| REQUIREMENT |
Copy each line of the records below that mentions the word "POST".

| SUPPLIED RECORDS |

-- Opening Marker --

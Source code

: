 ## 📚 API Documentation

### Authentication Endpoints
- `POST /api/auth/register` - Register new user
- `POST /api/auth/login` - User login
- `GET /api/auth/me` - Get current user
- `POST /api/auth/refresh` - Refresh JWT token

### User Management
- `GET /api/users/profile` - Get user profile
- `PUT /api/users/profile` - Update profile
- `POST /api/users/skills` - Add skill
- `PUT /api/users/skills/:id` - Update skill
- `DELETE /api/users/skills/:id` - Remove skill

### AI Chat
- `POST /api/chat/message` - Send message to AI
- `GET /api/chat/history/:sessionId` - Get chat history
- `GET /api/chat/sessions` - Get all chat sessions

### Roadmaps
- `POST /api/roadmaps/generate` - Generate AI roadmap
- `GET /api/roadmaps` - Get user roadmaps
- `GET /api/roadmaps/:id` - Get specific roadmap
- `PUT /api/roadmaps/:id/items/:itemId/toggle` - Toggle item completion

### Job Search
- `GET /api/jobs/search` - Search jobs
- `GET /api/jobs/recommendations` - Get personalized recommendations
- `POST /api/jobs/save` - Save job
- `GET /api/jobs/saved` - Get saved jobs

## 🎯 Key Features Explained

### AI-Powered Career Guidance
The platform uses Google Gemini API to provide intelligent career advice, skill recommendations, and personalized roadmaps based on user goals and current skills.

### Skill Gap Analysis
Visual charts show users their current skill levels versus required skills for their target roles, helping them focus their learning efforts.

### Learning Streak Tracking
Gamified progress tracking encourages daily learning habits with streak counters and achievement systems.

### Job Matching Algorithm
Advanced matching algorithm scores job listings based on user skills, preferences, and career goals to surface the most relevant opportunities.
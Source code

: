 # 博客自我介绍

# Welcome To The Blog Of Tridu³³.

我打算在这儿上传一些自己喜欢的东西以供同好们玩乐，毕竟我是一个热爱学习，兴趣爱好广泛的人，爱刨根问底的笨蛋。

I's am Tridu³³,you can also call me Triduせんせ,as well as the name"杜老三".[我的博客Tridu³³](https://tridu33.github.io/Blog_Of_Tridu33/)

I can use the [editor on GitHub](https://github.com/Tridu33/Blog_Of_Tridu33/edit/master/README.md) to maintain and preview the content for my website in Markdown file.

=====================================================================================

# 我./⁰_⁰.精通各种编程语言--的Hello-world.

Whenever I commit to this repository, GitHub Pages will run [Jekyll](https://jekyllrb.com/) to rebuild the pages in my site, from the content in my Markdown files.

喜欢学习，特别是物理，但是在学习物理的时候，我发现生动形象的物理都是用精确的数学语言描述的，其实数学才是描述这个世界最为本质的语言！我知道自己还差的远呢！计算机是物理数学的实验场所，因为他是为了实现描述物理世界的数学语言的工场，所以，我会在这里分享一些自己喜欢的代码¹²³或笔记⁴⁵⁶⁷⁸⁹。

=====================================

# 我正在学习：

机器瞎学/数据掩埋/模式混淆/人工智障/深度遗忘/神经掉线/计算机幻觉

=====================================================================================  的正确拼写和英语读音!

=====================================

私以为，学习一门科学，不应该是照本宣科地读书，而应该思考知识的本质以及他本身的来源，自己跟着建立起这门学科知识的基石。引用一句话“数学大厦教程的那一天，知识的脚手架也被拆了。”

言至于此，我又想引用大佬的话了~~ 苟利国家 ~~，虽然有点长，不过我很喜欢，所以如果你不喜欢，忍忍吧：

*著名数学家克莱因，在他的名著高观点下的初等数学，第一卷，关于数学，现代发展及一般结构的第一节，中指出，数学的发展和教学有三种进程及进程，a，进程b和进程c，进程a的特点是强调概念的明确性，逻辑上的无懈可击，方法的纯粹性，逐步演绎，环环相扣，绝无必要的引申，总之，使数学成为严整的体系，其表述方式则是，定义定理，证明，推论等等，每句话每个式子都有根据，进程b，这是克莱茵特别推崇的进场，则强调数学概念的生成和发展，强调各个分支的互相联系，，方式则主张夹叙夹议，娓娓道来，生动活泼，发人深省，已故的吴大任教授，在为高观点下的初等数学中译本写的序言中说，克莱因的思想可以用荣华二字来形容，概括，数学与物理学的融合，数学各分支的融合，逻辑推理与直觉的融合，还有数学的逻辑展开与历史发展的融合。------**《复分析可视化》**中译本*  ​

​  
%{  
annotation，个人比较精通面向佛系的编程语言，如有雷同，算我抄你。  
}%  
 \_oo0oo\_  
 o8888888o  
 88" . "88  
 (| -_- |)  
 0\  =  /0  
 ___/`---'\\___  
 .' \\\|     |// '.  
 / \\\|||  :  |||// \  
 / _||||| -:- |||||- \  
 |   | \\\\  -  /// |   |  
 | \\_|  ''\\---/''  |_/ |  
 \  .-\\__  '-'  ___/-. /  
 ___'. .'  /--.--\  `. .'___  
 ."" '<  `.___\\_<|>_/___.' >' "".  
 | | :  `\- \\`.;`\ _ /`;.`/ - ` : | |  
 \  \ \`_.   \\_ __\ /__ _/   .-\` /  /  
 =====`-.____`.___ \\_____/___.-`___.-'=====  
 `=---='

-- Closing Marker --

| REPLY TO THE EXERCISE |
- `POST /api/auth/register` - Register new user
- `POST /api/auth/login` - User login
- `POST /api/auth/refresh` - Refresh JWT token
- `POST /api/users/skills` - Add skill
- `POST /api/chat/message` - Send message to AI
- `POST /api/roadmaps/generate` - Generate AI roadmap
- `POST /api/jobs/save` - Save job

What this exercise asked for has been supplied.